### WHAT IS REQUIRED:
Please work out how many lines in the data below contain "feat", and reply with that number alone.

-- EXTRACTED ENTRIES follows --

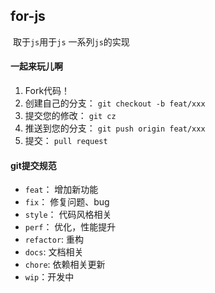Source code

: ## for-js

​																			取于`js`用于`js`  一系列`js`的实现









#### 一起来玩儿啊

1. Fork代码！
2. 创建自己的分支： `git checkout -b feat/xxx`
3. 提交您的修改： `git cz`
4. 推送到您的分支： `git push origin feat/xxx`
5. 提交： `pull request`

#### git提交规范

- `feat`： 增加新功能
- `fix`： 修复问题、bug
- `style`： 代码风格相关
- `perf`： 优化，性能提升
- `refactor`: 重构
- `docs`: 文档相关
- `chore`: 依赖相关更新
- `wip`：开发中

-- EXTRACTED ENTRIES concluded --
-- EXTRACTED ENTRIES follows --

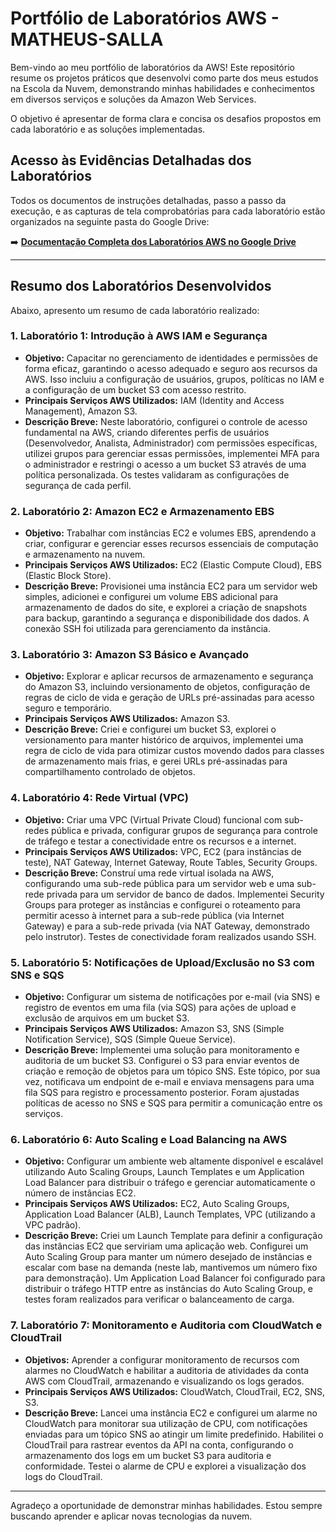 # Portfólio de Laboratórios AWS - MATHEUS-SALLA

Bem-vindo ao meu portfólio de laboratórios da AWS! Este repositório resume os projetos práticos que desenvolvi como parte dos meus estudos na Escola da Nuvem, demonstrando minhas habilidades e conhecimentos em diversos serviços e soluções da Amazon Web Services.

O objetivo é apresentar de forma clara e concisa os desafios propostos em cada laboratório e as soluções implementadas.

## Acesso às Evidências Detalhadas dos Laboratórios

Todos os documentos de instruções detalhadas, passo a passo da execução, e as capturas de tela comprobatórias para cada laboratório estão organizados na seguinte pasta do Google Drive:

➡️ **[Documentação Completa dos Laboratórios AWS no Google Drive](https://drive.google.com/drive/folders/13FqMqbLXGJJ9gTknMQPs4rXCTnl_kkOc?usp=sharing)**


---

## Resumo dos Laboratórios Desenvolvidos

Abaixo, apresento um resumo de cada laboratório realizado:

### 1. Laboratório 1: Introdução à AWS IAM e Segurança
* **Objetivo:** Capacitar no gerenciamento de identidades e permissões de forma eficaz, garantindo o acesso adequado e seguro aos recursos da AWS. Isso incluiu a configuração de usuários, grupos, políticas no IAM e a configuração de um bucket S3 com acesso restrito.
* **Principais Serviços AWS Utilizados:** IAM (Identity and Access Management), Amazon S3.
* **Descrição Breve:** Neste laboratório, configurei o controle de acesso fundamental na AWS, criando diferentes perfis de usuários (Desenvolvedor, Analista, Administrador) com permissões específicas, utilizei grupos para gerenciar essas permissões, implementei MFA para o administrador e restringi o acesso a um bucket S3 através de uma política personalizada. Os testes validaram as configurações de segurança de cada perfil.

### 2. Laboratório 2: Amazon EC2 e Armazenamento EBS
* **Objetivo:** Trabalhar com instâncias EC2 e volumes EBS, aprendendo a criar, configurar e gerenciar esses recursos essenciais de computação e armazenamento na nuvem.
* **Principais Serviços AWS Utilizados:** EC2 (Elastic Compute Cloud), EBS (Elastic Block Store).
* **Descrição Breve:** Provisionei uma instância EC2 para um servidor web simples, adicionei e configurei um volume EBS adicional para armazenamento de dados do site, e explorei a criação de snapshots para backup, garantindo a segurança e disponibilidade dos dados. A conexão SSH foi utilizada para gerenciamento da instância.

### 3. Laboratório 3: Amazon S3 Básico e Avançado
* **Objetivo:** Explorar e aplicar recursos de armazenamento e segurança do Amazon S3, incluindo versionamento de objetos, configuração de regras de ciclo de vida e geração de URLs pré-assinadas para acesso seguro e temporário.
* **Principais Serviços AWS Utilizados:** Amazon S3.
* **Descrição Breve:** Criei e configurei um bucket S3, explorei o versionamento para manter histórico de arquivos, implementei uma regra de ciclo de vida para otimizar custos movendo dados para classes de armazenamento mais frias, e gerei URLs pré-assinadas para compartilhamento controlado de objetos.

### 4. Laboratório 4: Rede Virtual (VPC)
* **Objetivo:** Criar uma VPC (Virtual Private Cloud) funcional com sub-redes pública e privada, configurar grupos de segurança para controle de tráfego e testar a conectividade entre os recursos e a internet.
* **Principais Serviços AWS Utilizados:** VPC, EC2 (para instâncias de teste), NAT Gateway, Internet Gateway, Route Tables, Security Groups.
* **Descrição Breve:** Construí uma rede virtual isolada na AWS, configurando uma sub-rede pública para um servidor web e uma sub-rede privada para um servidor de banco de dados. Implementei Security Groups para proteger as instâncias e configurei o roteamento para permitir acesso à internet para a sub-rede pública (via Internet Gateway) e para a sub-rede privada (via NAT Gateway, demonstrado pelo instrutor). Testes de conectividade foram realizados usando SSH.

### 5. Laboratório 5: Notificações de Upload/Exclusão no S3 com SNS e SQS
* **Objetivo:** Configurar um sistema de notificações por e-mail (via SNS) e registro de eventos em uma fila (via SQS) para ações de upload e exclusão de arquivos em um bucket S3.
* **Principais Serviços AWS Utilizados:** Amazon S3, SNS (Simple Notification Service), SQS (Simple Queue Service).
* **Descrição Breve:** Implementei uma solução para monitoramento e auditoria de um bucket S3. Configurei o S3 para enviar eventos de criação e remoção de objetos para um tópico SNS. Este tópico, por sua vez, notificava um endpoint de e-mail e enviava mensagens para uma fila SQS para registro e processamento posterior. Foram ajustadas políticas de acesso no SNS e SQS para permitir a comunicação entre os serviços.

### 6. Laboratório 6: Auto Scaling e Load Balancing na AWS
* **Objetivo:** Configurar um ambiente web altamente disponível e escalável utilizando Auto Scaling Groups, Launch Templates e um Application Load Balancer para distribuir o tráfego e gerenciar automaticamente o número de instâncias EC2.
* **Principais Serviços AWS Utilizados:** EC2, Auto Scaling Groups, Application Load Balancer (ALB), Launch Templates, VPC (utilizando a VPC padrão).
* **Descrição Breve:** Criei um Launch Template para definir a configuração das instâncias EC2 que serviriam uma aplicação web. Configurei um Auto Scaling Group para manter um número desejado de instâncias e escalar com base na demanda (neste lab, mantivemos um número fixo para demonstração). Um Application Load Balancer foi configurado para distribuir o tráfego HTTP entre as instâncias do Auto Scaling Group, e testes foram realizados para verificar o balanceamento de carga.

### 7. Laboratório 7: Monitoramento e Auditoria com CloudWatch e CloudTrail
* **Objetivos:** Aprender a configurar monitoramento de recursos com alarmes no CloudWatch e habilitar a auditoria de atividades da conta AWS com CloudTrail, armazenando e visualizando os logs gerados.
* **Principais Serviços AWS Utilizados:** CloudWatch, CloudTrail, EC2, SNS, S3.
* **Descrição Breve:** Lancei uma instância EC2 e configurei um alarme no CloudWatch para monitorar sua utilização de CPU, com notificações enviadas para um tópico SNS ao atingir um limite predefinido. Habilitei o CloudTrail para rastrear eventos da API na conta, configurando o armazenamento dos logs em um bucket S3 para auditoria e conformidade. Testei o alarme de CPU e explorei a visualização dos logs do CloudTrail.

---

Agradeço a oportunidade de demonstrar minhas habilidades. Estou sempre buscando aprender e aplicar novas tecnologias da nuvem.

-- EXTRACTED ENTRIES concluded --

### RESPONSE:
3